-------- RECORDED DATA --------
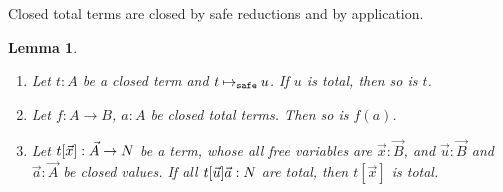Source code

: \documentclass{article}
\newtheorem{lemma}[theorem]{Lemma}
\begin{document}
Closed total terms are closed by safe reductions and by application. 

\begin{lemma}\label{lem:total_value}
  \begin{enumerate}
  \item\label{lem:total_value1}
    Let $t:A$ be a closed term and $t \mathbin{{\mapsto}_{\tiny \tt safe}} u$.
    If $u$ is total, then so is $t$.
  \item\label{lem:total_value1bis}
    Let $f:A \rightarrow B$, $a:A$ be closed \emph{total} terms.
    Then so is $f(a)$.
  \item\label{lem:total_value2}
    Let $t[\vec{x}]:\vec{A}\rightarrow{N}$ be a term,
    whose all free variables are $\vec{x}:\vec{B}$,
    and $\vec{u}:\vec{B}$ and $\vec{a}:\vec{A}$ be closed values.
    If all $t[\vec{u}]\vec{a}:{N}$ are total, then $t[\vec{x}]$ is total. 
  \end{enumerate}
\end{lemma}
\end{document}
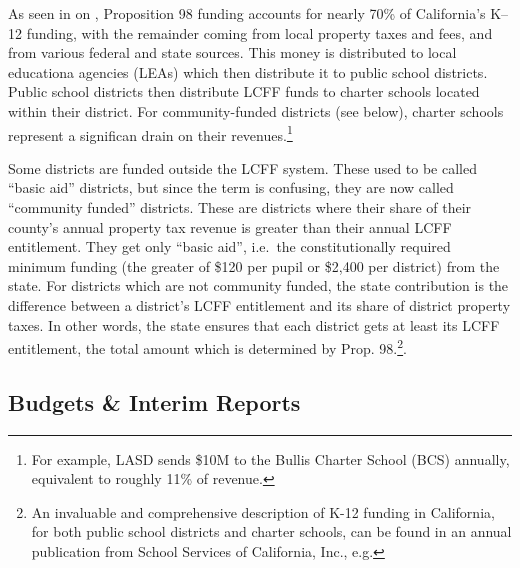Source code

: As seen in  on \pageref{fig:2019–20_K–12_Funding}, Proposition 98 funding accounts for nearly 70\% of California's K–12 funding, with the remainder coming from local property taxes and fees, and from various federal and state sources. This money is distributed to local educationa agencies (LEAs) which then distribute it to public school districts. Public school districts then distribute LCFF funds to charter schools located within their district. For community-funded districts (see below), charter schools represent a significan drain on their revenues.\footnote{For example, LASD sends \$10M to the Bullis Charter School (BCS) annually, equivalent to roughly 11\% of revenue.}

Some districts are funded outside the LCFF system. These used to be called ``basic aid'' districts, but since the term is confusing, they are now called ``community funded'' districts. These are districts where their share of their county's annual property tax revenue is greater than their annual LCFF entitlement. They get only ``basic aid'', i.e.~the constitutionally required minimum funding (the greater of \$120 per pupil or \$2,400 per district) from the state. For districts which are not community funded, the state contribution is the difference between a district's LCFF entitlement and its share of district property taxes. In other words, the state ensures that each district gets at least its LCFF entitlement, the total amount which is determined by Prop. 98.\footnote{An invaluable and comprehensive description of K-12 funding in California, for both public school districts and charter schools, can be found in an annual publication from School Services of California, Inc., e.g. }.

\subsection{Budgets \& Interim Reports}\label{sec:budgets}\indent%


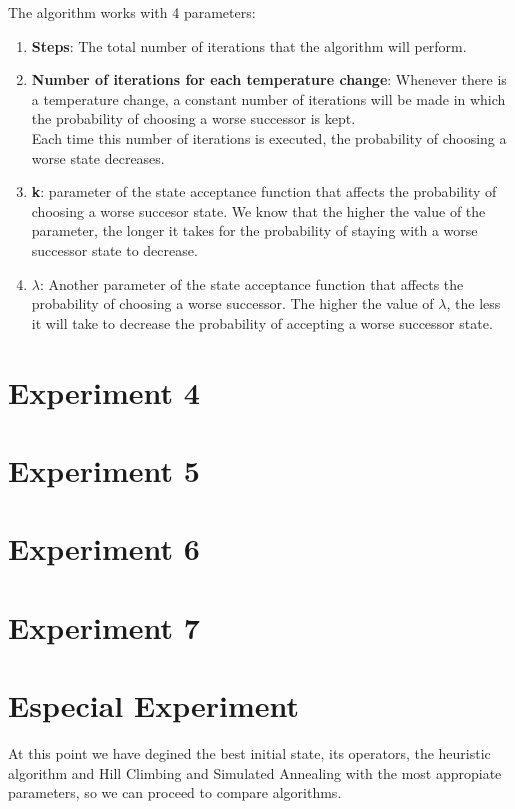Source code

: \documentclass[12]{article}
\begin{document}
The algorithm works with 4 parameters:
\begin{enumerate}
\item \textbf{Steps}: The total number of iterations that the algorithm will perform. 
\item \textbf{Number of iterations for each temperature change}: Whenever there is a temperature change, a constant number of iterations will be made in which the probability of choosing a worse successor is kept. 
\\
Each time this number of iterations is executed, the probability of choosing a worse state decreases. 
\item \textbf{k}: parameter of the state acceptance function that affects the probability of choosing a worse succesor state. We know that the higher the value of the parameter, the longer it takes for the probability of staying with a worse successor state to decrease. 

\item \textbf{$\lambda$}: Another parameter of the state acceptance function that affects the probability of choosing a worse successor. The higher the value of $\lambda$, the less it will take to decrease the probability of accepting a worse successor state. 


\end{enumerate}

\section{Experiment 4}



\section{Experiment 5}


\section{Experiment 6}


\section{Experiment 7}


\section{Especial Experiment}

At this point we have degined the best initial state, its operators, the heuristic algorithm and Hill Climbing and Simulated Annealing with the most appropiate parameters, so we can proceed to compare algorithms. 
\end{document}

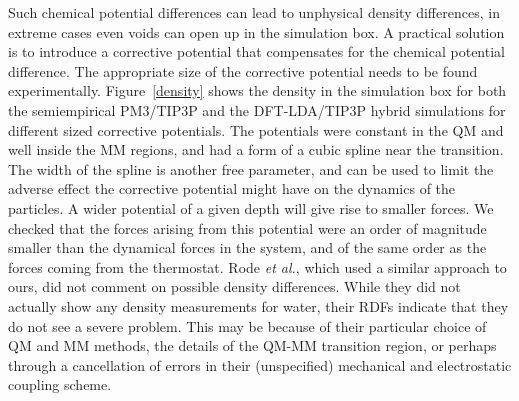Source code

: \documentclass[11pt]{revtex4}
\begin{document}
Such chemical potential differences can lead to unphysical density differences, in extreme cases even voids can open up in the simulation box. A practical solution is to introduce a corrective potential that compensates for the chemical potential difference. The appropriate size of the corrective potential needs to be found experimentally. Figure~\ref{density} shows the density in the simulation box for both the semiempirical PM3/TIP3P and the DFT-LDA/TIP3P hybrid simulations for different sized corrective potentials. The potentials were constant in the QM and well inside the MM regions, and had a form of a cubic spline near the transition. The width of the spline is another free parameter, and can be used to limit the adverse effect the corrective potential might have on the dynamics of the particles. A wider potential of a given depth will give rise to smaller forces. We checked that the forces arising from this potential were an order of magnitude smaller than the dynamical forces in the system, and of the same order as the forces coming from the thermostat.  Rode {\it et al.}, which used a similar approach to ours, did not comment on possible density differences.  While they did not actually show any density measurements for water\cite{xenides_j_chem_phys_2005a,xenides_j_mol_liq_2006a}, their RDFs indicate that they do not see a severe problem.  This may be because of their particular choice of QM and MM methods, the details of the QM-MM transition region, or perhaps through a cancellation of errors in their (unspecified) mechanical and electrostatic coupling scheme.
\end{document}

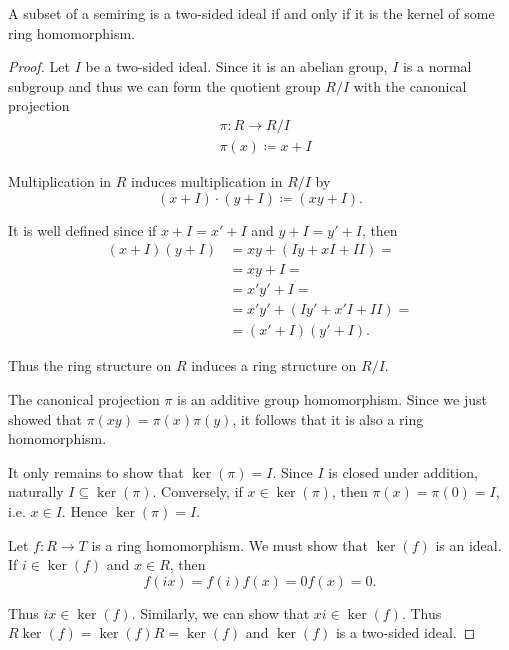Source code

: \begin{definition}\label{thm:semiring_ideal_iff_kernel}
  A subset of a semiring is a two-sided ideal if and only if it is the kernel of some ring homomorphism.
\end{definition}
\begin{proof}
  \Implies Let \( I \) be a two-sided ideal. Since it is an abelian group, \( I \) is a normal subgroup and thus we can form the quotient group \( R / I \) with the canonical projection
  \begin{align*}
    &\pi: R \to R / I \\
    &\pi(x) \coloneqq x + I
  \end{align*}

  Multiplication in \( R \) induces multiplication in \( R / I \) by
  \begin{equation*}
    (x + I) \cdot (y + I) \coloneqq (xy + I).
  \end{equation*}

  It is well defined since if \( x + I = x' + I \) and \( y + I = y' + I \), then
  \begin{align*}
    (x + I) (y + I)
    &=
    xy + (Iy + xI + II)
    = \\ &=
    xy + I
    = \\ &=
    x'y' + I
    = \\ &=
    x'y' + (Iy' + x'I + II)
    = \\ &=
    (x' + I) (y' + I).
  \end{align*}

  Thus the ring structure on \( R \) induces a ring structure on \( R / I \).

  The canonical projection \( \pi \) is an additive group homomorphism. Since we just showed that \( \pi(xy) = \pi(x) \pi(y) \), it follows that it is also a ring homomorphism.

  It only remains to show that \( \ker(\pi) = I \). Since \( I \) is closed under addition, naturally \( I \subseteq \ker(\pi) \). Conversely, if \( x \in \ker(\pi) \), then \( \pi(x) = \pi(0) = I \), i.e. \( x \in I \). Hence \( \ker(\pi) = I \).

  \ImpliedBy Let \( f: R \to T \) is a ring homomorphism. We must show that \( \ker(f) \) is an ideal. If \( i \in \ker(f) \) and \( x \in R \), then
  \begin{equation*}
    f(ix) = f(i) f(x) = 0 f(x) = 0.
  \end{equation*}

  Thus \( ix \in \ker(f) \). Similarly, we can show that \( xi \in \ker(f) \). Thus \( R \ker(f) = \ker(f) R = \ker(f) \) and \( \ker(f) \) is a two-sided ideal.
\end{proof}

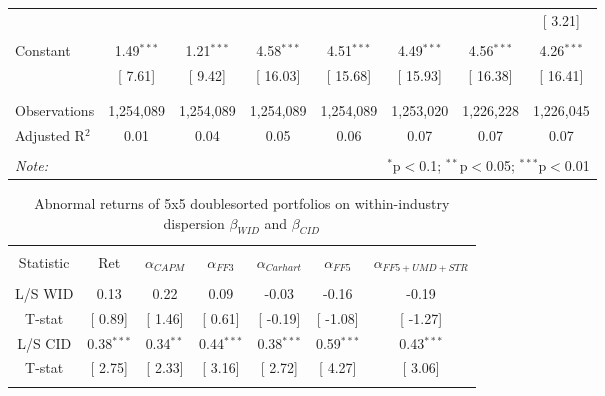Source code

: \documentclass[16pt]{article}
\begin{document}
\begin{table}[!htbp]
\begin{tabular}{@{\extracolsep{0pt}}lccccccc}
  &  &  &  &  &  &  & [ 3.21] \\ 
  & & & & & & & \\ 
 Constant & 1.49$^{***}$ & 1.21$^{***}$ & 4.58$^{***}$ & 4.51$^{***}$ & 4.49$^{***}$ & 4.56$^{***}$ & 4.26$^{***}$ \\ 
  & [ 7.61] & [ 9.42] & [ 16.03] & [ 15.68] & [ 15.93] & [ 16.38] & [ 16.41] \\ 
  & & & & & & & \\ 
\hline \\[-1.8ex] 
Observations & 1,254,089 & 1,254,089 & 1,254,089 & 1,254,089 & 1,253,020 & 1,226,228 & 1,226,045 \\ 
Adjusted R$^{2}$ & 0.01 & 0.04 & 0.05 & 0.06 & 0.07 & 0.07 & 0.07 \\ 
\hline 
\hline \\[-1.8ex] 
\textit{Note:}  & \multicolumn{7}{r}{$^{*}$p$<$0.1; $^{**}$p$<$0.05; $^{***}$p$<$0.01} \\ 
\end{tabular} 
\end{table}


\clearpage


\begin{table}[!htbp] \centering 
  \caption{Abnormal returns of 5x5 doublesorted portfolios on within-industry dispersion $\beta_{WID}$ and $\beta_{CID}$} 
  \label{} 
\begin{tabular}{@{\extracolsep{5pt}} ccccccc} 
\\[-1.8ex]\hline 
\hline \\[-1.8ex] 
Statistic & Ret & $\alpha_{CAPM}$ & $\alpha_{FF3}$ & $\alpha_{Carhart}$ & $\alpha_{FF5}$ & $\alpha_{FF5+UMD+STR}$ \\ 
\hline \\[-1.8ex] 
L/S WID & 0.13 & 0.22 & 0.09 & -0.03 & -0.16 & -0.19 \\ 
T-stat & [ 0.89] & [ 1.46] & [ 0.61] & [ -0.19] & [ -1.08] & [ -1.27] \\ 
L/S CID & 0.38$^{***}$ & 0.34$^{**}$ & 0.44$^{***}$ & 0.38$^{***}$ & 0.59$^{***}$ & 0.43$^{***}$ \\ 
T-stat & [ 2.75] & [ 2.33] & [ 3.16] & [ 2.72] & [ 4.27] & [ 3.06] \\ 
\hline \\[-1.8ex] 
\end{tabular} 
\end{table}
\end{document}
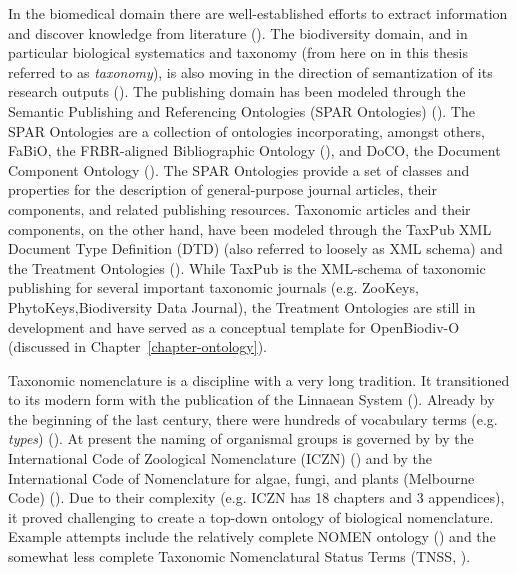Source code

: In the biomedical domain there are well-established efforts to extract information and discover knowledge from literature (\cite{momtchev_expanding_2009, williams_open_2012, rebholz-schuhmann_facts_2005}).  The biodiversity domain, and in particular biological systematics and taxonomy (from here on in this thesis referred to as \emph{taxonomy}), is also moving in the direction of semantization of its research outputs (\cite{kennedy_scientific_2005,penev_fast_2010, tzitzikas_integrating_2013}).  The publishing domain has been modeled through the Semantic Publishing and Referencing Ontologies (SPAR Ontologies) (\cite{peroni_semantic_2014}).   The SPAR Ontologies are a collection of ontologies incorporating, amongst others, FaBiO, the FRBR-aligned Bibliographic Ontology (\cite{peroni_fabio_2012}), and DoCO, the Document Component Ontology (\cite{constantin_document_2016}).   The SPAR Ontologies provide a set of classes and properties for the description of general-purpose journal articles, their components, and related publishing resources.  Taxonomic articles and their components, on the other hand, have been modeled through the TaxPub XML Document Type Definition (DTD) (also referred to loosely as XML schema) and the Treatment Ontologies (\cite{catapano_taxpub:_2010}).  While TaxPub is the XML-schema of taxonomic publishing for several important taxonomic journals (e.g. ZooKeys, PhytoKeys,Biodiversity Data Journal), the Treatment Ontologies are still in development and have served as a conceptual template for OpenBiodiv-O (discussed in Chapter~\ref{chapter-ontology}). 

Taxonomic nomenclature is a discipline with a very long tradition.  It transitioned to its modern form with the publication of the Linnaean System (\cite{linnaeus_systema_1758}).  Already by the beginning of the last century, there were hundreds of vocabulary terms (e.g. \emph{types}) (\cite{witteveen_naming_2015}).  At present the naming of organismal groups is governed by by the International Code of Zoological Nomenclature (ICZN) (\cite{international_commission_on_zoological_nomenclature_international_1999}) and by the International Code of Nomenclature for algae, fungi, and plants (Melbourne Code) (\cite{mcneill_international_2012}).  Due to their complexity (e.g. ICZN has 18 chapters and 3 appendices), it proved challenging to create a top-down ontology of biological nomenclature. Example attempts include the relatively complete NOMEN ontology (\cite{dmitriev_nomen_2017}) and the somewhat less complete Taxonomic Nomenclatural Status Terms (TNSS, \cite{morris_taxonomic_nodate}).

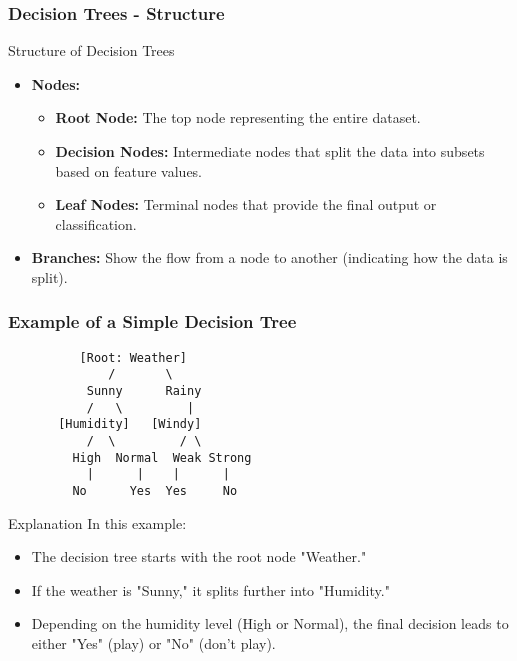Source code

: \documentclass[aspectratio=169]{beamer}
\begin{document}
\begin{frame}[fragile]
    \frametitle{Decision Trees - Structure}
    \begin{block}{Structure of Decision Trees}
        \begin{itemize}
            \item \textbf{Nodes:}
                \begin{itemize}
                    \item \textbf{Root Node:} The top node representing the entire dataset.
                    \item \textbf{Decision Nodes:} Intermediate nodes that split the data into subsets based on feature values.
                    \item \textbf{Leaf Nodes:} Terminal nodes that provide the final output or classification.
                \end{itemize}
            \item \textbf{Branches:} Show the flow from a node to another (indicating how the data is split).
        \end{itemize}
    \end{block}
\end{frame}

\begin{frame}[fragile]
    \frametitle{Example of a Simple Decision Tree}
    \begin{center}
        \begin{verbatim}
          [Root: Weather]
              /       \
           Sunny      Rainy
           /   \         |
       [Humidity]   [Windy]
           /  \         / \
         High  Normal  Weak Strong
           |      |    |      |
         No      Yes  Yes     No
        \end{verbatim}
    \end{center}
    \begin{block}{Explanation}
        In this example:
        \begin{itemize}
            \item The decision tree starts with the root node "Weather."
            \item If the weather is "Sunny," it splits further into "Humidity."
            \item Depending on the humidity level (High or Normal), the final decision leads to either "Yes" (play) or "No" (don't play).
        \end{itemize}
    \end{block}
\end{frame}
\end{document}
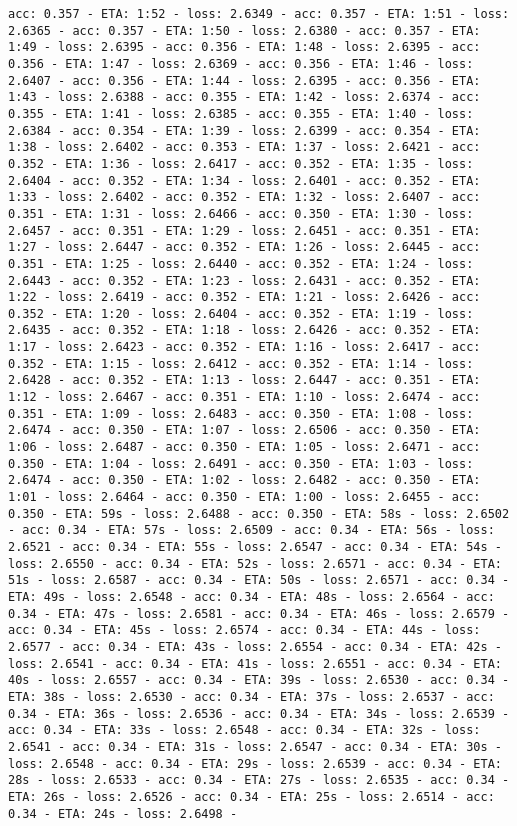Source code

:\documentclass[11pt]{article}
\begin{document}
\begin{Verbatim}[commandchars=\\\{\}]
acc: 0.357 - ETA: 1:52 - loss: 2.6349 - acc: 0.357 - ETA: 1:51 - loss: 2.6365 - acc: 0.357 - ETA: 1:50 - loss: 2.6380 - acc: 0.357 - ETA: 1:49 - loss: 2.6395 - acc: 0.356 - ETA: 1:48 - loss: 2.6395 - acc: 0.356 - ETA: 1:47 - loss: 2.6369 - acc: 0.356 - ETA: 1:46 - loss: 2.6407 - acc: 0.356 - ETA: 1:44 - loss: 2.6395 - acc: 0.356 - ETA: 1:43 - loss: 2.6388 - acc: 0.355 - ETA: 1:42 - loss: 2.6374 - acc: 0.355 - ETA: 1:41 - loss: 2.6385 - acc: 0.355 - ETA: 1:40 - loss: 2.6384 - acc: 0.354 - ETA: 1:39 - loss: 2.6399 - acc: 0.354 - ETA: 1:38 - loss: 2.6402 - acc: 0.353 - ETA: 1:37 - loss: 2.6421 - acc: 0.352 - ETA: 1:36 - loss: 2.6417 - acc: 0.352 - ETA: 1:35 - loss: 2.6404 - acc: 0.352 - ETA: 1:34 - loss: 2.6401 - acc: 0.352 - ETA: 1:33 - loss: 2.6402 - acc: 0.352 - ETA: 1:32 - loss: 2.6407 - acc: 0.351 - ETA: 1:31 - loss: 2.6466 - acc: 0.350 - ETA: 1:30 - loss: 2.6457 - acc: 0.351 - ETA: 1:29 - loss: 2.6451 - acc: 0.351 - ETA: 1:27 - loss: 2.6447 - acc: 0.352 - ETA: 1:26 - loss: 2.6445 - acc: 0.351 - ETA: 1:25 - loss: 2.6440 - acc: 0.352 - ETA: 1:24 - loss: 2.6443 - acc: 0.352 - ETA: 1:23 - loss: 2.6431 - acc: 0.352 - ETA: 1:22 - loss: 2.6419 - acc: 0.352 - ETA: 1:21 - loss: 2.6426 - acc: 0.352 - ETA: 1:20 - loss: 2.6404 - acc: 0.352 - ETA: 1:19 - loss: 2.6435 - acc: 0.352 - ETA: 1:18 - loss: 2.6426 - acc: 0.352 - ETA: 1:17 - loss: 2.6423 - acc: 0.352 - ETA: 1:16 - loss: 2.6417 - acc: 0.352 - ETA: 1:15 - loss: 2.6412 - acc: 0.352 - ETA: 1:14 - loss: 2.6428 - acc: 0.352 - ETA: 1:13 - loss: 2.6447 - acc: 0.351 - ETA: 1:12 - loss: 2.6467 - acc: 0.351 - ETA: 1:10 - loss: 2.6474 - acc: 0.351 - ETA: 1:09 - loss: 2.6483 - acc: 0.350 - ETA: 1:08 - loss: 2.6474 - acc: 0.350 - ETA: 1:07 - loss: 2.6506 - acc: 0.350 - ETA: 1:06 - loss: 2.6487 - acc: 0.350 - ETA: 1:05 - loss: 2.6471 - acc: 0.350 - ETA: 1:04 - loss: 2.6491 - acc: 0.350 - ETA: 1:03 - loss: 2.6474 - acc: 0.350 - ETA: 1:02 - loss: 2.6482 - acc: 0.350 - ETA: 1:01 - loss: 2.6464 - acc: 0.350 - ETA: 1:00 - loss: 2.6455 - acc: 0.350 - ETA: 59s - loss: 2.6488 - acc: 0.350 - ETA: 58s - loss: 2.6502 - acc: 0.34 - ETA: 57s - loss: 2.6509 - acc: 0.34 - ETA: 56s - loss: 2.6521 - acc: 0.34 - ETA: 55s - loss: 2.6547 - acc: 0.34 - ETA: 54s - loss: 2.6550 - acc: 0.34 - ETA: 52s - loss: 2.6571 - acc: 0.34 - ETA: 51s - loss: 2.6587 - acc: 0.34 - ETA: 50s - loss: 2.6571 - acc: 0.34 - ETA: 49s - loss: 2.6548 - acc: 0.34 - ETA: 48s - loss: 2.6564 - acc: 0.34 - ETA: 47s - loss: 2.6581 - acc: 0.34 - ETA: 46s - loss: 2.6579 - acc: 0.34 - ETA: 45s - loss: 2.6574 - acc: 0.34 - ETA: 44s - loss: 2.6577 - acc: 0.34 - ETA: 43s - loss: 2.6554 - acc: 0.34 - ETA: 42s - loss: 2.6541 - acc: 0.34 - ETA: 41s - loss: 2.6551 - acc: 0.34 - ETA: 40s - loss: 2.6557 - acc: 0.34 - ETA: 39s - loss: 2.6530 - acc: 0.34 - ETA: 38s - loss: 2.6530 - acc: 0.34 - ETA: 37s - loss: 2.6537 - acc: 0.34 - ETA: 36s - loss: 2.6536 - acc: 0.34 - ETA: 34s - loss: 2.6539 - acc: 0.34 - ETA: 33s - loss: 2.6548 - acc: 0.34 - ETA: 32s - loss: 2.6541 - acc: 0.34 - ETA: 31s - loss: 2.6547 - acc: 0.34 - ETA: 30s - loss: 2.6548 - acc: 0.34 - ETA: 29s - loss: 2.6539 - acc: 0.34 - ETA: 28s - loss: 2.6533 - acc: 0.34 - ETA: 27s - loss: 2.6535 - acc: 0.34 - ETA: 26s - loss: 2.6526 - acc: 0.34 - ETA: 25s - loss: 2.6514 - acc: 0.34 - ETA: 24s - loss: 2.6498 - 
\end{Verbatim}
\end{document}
--------
Report all lines of the data that include the word "induces".

[EXERCISE ANSWER]
  Multiplication in \( R \) induces multiplication in \( R / I \) by
  Thus the ring structure on \( R \) induces a ring structure on \( R / I \).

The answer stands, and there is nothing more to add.